ABOUT THIS TASK ▸ State how many lines in the listing below contain the word "quad", and write nothing else.

SUPPLIED MATERIAL ▸
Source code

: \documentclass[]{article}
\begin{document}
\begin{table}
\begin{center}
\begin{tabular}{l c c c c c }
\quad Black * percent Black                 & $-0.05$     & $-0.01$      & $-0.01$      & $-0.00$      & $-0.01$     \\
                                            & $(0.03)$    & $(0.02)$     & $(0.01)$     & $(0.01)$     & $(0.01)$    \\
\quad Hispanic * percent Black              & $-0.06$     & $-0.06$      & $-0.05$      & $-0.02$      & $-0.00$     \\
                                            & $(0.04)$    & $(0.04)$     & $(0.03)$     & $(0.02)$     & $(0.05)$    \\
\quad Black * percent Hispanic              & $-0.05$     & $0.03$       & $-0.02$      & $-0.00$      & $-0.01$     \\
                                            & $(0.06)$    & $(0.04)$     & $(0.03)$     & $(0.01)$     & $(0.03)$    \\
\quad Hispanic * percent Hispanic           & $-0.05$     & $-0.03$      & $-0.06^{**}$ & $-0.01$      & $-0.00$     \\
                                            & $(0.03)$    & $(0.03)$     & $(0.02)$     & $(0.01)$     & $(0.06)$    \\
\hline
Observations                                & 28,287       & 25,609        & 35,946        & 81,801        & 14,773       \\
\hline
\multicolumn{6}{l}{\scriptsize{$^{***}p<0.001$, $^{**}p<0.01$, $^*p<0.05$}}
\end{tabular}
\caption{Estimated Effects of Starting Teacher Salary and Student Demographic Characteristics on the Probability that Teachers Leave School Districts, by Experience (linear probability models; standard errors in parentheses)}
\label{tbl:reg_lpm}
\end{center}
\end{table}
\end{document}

SOLUTION FOR THIS EXERCISE ▸ 4